BRIEF >> Repeat exactly the lines of the entries below from the one with "We've designed the" through the one with "1. Create a new Workspace", both ends included, and nothing else.

_ _ _

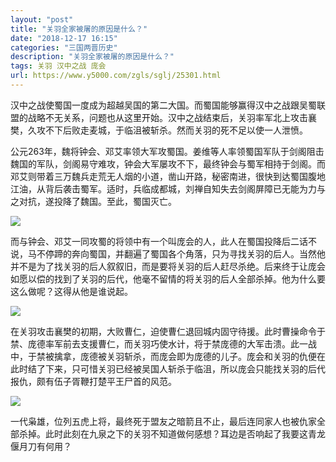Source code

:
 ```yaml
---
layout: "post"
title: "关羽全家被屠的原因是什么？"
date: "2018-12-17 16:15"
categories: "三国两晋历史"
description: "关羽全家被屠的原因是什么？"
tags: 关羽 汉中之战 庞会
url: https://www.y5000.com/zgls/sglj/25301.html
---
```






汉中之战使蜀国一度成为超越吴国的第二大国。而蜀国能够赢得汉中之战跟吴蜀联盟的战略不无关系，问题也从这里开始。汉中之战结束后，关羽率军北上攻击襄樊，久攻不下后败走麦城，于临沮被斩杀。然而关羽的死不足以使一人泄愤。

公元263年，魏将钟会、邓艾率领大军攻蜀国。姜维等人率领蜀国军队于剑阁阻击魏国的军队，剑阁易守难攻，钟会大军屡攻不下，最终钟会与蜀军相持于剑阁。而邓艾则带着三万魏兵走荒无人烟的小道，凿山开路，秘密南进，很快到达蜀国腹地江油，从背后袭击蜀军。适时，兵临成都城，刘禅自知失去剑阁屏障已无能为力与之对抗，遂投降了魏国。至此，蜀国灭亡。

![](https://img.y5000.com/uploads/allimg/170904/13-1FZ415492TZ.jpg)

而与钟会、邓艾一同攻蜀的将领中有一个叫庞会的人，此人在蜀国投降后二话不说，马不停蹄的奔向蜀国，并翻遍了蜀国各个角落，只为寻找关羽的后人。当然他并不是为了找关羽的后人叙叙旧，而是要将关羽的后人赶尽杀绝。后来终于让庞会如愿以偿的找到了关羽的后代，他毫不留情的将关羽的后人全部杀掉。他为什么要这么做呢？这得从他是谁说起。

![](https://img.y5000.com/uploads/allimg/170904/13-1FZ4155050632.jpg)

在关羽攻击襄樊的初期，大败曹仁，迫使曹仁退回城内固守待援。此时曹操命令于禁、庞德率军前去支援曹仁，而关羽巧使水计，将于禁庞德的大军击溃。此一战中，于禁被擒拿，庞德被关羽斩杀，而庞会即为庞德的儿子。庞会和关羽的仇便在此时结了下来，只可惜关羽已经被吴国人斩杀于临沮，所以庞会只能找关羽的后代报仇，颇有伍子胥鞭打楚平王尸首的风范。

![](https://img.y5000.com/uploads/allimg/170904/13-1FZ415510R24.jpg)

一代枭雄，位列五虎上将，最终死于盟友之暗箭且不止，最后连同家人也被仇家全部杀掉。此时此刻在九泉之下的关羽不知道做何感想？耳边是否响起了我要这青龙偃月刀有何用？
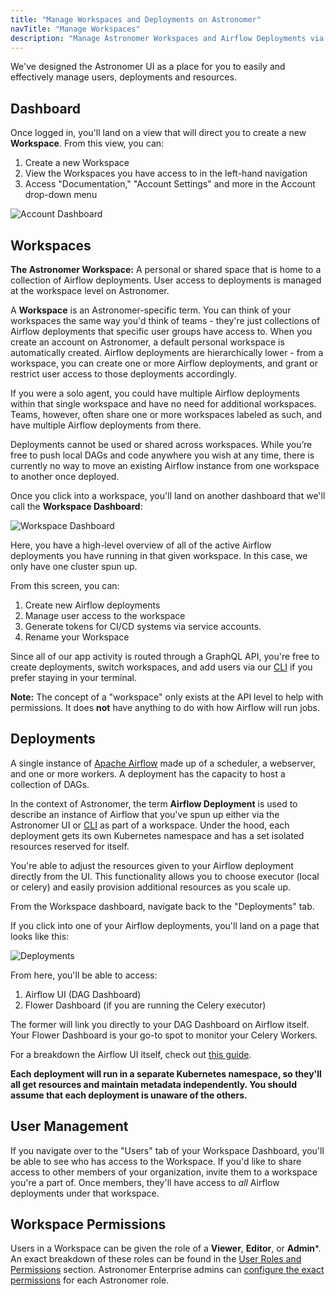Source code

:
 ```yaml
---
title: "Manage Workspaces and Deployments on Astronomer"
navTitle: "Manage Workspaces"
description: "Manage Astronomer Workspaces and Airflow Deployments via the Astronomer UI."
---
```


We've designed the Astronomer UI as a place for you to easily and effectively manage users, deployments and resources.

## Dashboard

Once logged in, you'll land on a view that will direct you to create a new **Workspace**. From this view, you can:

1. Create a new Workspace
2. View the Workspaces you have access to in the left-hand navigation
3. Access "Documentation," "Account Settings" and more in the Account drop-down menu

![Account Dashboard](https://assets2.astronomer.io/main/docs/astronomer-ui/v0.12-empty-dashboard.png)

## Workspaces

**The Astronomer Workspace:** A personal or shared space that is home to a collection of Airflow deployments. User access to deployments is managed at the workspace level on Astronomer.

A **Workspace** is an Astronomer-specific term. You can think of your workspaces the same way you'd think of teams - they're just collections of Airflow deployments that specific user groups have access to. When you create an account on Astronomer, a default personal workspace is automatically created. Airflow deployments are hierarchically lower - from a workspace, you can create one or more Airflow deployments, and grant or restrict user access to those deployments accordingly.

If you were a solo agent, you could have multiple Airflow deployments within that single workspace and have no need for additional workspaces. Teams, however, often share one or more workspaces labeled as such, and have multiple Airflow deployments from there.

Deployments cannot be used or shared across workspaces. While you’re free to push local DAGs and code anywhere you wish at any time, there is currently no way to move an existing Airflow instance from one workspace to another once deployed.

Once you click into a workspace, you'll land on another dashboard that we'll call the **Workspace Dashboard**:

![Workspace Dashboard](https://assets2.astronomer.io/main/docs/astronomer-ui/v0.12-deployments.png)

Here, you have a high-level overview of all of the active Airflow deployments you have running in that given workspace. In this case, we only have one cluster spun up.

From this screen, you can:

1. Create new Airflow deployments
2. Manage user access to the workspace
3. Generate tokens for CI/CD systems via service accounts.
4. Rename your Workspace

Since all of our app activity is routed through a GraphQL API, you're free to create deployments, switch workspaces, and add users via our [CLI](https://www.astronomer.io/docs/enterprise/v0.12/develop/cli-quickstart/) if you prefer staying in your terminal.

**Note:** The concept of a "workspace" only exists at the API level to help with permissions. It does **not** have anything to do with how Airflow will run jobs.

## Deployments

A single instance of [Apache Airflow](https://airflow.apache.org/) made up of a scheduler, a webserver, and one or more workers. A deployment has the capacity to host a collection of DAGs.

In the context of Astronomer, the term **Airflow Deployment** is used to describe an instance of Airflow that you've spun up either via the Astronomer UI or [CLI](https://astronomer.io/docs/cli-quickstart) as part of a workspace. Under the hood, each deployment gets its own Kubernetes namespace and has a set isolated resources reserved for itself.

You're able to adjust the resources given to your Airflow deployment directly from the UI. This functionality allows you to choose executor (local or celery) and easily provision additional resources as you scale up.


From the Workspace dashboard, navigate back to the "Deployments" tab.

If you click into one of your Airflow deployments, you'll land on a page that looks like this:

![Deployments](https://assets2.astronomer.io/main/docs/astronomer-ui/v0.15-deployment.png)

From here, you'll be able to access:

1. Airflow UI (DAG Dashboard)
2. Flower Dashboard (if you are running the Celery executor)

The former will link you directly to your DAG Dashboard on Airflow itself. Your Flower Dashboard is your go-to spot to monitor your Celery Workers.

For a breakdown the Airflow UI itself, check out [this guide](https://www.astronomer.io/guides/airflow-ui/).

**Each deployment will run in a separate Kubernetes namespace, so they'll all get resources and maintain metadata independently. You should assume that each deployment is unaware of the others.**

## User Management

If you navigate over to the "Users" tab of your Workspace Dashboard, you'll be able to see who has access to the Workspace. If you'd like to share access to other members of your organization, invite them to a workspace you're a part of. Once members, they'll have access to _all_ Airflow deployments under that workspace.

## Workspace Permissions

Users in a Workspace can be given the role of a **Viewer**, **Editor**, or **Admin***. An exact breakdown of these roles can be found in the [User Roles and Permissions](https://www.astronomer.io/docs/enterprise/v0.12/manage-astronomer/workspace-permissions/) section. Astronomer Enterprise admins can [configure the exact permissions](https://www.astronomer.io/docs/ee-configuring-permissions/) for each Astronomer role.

_ _ _

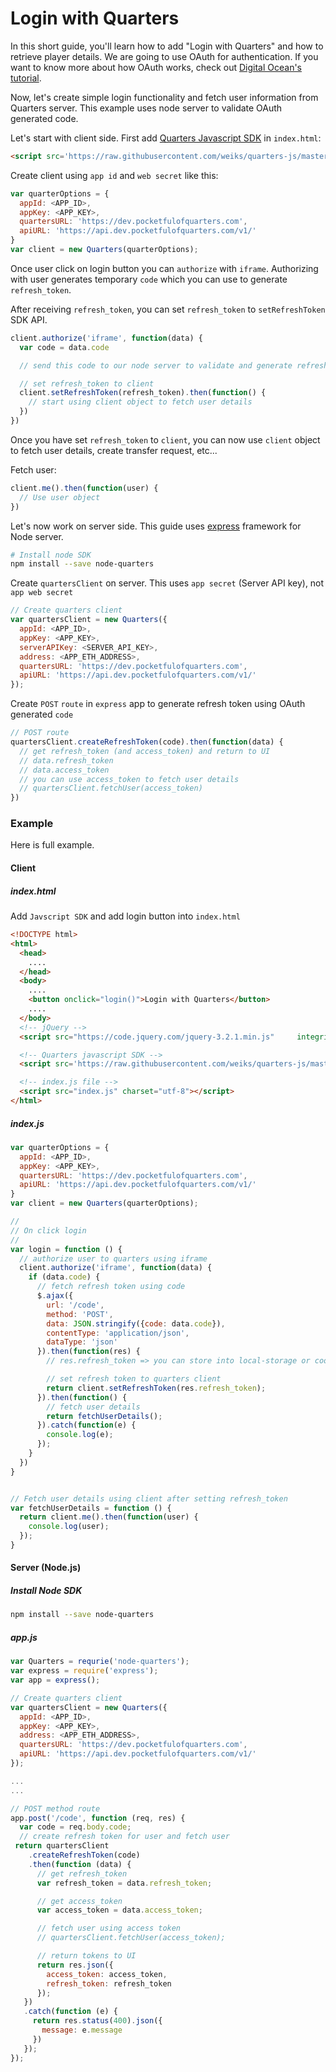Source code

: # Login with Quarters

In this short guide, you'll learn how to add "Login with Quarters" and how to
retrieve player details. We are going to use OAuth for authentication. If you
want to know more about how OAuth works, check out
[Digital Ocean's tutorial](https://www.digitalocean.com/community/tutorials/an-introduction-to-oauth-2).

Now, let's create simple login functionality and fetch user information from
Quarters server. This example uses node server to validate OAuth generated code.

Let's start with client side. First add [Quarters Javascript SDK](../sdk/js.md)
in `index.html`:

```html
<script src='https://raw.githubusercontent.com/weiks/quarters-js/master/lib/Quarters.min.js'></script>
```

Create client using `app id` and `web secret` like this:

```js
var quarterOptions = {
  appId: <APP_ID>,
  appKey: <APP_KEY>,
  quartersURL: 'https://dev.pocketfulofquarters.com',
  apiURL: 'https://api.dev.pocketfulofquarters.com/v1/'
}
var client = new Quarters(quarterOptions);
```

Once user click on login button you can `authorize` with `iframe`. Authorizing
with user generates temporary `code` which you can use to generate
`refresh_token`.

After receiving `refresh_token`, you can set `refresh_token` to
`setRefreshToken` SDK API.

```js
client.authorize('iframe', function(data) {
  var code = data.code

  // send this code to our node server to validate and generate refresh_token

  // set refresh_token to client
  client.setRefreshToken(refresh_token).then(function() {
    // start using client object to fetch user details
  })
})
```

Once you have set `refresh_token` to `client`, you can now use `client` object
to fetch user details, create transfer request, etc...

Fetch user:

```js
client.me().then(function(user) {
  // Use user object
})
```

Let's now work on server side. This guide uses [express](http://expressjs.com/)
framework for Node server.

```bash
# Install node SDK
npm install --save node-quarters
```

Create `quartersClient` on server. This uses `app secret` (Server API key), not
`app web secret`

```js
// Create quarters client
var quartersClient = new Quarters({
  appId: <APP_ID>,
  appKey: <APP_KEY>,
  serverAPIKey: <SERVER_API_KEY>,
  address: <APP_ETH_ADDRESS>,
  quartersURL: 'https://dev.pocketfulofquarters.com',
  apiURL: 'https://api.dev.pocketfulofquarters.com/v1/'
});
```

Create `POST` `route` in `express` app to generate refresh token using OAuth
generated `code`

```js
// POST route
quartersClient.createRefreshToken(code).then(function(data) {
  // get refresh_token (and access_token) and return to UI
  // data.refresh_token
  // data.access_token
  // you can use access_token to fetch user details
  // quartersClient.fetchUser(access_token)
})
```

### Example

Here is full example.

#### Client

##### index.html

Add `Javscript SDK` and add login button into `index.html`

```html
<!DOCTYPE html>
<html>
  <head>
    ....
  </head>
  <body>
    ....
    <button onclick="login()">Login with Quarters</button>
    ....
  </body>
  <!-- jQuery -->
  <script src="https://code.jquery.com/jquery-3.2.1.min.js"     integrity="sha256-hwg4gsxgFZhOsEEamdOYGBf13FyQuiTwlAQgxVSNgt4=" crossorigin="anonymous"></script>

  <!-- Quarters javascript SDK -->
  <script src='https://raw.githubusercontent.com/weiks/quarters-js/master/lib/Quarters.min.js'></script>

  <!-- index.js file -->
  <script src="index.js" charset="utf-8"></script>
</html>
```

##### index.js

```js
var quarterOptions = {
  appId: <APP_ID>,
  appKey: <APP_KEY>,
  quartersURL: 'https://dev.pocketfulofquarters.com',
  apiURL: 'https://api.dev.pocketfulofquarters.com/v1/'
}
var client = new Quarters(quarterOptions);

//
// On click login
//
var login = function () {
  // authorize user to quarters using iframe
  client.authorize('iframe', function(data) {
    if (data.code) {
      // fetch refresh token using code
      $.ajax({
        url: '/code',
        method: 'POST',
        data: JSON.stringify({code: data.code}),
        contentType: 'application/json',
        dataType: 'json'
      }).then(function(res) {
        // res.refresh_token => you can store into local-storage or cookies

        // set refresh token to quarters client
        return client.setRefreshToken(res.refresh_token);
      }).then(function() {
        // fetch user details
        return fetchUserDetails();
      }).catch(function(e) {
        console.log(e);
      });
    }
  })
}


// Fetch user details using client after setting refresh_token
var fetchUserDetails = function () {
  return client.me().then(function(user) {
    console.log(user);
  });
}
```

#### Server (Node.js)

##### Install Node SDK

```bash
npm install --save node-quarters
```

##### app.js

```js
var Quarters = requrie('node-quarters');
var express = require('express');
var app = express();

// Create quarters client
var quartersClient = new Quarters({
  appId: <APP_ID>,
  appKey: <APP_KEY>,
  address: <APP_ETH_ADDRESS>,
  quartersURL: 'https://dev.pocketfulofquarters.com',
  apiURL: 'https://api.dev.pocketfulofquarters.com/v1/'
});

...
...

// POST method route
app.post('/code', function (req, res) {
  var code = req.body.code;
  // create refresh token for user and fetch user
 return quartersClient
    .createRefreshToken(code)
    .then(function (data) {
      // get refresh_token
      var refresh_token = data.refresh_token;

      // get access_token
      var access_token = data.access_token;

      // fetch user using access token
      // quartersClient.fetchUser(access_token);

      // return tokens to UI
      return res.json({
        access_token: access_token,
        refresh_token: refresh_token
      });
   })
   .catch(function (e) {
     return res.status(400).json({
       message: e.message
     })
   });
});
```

_ _ _

RESULT >>
We've designed the Astronomer UI as a place for you to easily and effectively manage users, deployments and resources.

## Dashboard

Once logged in, you'll land on a view that will direct you to create a new **Workspace**. From this view, you can:

1. Create a new Workspace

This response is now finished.